Of course, it is understood that he is not the first to visit Cuba, but it is ironic that the Cuban people have suffered years of poverty and total destruction of all of their cities and now all of a sudden, they found a way to paint and semi-reconstruct many of the buildings just to impress the Pope.
Some thousands have been released from prison prior to the arrival of His Holiness to make him believe things are changing in Cuba, but have any of those reporters flying with him and enjoying the good time
taken the time to inform him that dozens of the dissidents opposed to the regime have been arrested?
Very unfortunately the Cuban people have not been educated as religious people. Some of the people interviewed expressed themselves as such.

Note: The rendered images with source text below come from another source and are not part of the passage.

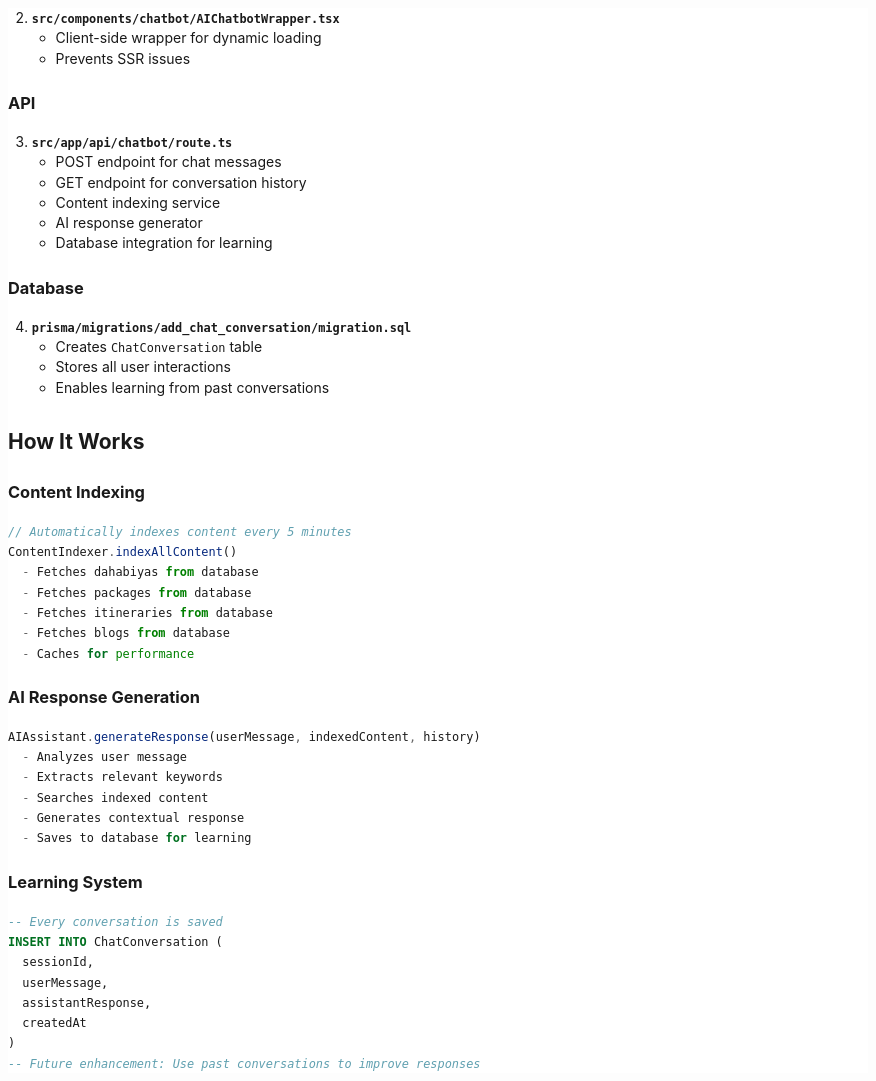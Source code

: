 2. **`src/components/chatbot/AIChatbotWrapper.tsx`**
   - Client-side wrapper for dynamic loading
   - Prevents SSR issues

### API
3. **`src/app/api/chatbot/route.ts`**
   - POST endpoint for chat messages
   - GET endpoint for conversation history
   - Content indexing service
   - AI response generator
   - Database integration for learning

### Database
4. **`prisma/migrations/add_chat_conversation/migration.sql`**
   - Creates `ChatConversation` table
   - Stores all user interactions
   - Enables learning from past conversations

## How It Works

### Content Indexing
```typescript
// Automatically indexes content every 5 minutes
ContentIndexer.indexAllContent()
  - Fetches dahabiyas from database
  - Fetches packages from database
  - Fetches itineraries from database
  - Fetches blogs from database
  - Caches for performance
```

### AI Response Generation
```typescript
AIAssistant.generateResponse(userMessage, indexedContent, history)
  - Analyzes user message
  - Extracts relevant keywords
  - Searches indexed content
  - Generates contextual response
  - Saves to database for learning
```

### Learning System
```sql
-- Every conversation is saved
INSERT INTO ChatConversation (
  sessionId,
  userMessage,
  assistantResponse,
  createdAt
)
-- Future enhancement: Use past conversations to improve responses
```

One lady put it plain and clear, “We are receiving him just
as the president of any country, not as an ecclesiastical authority.”

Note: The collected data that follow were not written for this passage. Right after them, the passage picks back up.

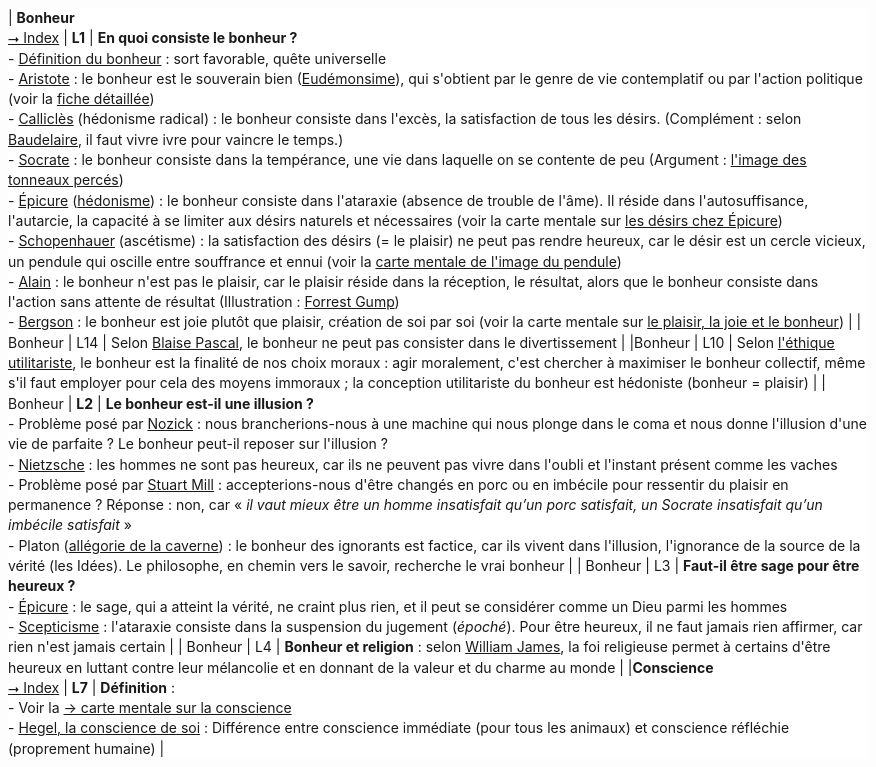 | <span id="Bonheur">**Bonheur**</span>  <br><a href="#index">⭢ Index</a>   | **L1**     | **En quoi consiste le bonheur ?** <br> - [Définition du bonheur](https://rollauda.github.io/philotg/docs/L1/L1-2-intro-1.html) : sort favorable, quête universelle<br />- [Aristote](https://rollauda.github.io/philotg/docs/L1/L1-2-intro-1.html#par-quels-moyens-atteindre-le-bonheur-) : le bonheur est le souverain bien ([Eudémonsime](https://rollauda.github.io/philotg/docs/L1/L1-2-intro-1.html#pourquoi-chercher-le-bonheur-)), qui s'obtient par le genre de vie contemplatif ou par l'action politique (voir la [fiche détaillée](https://rollauda.github.io/philotg/docs/L1/L1-2-intro-2.html))<br />- [Calliclès](https://rollauda.github.io/philotg/docs/L1/L1-3-0.html#le-d%C3%A9bat-socrate---callicl%C3%A8s-dans-le-gorgias-platon) (hédonisme radical) : le bonheur consiste dans l'excès, la satisfaction de tous les désirs. (Complément : selon [Baudelaire](https://rollauda.github.io/philotg/docs/L1/L1-3-0.html#enivrez-vous-), il faut vivre ivre pour vaincre le temps.)<br />- [Socrate](https://rollauda.github.io/philotg/docs/L1/L1-3-0.html#le-d%C3%A9bat-socrate---callicl%C3%A8s-dans-le-gorgias-platon) : le bonheur consiste dans la tempérance, une vie dans laquelle on se contente de peu (Argument : [l'image des tonneaux percés](https://rollauda.github.io/philotg/docs/L1/L1-3-0.html#aide--limage-des-tonneaux-perc%C3%A9s))<br />- [Épicure](https://rollauda.github.io/philotg/docs/L1/L1-4-0.html) ([hédonisme](https://rollauda.github.io/philotg/docs/L1/L1-4-0.html#d%C3%A9finitions)) : le bonheur consiste dans l'ataraxie (absence de trouble de l'âme). Il réside dans l'autosuffisance, l'autarcie, la capacité à se limiter aux désirs naturels et nécessaires (voir la carte mentale sur [les désirs chez Épicure](https://rollauda.github.io/schemas/cartes/desirs-epicure.html))<br />- [Schopenhauer](https://rollauda.github.io/philotg/docs/L1/L1-5.html#le-cercle-vicieux-du-d%C3%A9sir) (ascétisme) : la satisfaction des désirs (= le plaisir) ne peut pas rendre heureux, car le désir est un cercle vicieux, un pendule qui oscille entre souffrance et ennui (voir la [carte mentale de l'image du pendule](https://rollauda.github.io/schemas/cartes/pendule.png)) <br />- [Alain](https://rollauda.github.io/philotg/docs/L1/L1-5.html#faire-son-bonheur) : le bonheur n'est pas le plaisir, car le plaisir réside dans la réception, le résultat, alors que le bonheur consiste dans l'action sans attente de résultat (Illustration : [Forrest Gump](https://rollauda.github.io/philotg/docs/L1/L1-5.html#faire-son-bonheur))<br />- [Bergson](https://rollauda.github.io/philotg/docs/L1/L1-5.html#la-joie) : le bonheur est joie plutôt que plaisir, création de soi par soi (voir la carte mentale sur [le plaisir, la joie et le bonheur](https://rollauda.github.io/schemas/cartes/plaisir-joie-bonheur.html)) |
| Bonheur | L14 | Selon [Blaise Pascal](https://rollauda.github.io/philotg/docs/L14/L14-4-0.html), le bonheur ne peut pas consister dans le divertissement |
|Bonheur | L10 | Selon [l'éthique utilitariste](https://rollauda.github.io/philotg/docs/L10/L10-2-0.html#%C3%A9thique-utilitariste--bentham-stuart-mill-singer), le bonheur est la finalité de nos choix moraux : agir moralement, c'est chercher à maximiser le bonheur collectif, même s'il faut employer pour cela des moyens immoraux ; la conception utilitariste du bonheur est hédoniste (bonheur = plaisir) |
|         Bonheur          | **L2**     | **Le bonheur est-il une illusion ?** <br> - Problème posé par [Nozick](https://rollauda.github.io/philotg/docs/L2/L2-2-0.html#la-machine-%C3%A0-illusions) : nous brancherions-nous à une machine qui nous plonge dans le coma et nous donne l'illusion d'une vie de parfaite ? Le bonheur peut-il reposer sur l'illusion ?<br />- [Nietzsche](https://rollauda.github.io/philotg/docs/L2/L2-2-0.html#le-bonheur-de-la-vache) : les hommes ne sont pas heureux, car ils ne peuvent pas vivre dans l'oubli et l'instant présent comme les vaches<br />- Problème posé par [Stuart Mill](https://rollauda.github.io/philotg/docs/L2/L2-3-0.html#un-imb%C3%A9cile-satisfait-ou-un-socrate-insatisfait-) : accepterions-nous d'être changés en porc ou en imbécile pour ressentir du plaisir en permanence ? Réponse : non, car « *il vaut mieux être un homme insatisfait qu’un porc satisfait, un Socrate insatisfait qu’un imbécile satisfait* » <br />- Platon ([allégorie de la caverne](https://rollauda.github.io/philotg/docs/L2/L2-3-0.html#lall%C3%A9gorie-de-la-caverne)) : le bonheur des ignorants est factice, car ils vivent dans l'illusion, l'ignorance de la source de la vérité (les Idées). Le philosophe, en chemin vers le savoir, recherche le vrai bonheur |
|         Bonheur          | L3     | **Faut-il être sage pour être heureux ?** <br>  - [Épicure](https://rollauda.github.io/philotg/docs/L3/L3-2-0.html#21-un-exemple-de-dogmatisme) : le sage, qui a atteint la vérité, ne craint plus rien, et il peut se considérer comme un Dieu parmi les hommes<br />- [Scepticisme](https://rollauda.github.io/philotg/docs/L3/L3-2-0.html#22-le-doute-sceptique) : l'ataraxie consiste dans la suspension du jugement (*époché*). Pour être heureux, il ne faut jamais rien affirmer, car rien n'est jamais certain |
|  Bonheur  |   L4   |  **Bonheur et religion** : selon [William James](https://rollauda.github.io/philotg/docs/L4/L4-1-0.html#william-james), la foi religieuse permet à certains d'être heureux en luttant contre leur mélancolie et en donnant de la valeur et du charme au monde |
|<span id="Conscience">**Conscience**</span>  <br> <a href="#index">⭢ Index</a>  | **L7**  | **Définition** : <br> - Voir la [→ carte mentale sur la conscience](https://rollauda.github.io/schemas/cartes/conscience.html) <br>   - [Hegel, la conscience de soi](https://rollauda.github.io/philotg/docs/L7/L7-2-0.html#22-le-travail-et-la-conscience-de-soi) : Différence entre conscience immédiate (pour tous les animaux) et conscience réfléchie (proprement humaine)  |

How could Pope Francisco be so naive as to believe that those two brothers born and raisef in hell could change dramatically from night to morning?
How the Holy Father could ignore the hundreds of thousands of innocent people killed by those two sons of Satan?
Many Catholics believe the Pope’s mission is to unite people of all races and creeds, but how can he forget dozens of young men executed by firing squads who died not yelling “Peace” or “Mercy,” but “Viva Christ the King.” They were all Catholic young men killed by the hands of the two sons of Satan.
The Catholic Church did not teach me the Ten Commandments given by God at Mount Sinai just to be written down and then used as scratch paper, but to keep them in my heart and remember them during my entire life and the sixth of those ten commandments simply says: “You shall not kill.” That commandment forbids the unjustified taking of a human life; exactly what Fidel and Raul Castro have been doing for the last 56 years.
Stealing the words of Jorge Ramos to Donald Trump “as a reporter I have the right to ask questions.” As a Catholic I also believe I have the right to ask questions, “Holy Father, in all fairness, how can you shake the bloody hands of Raul Castro?”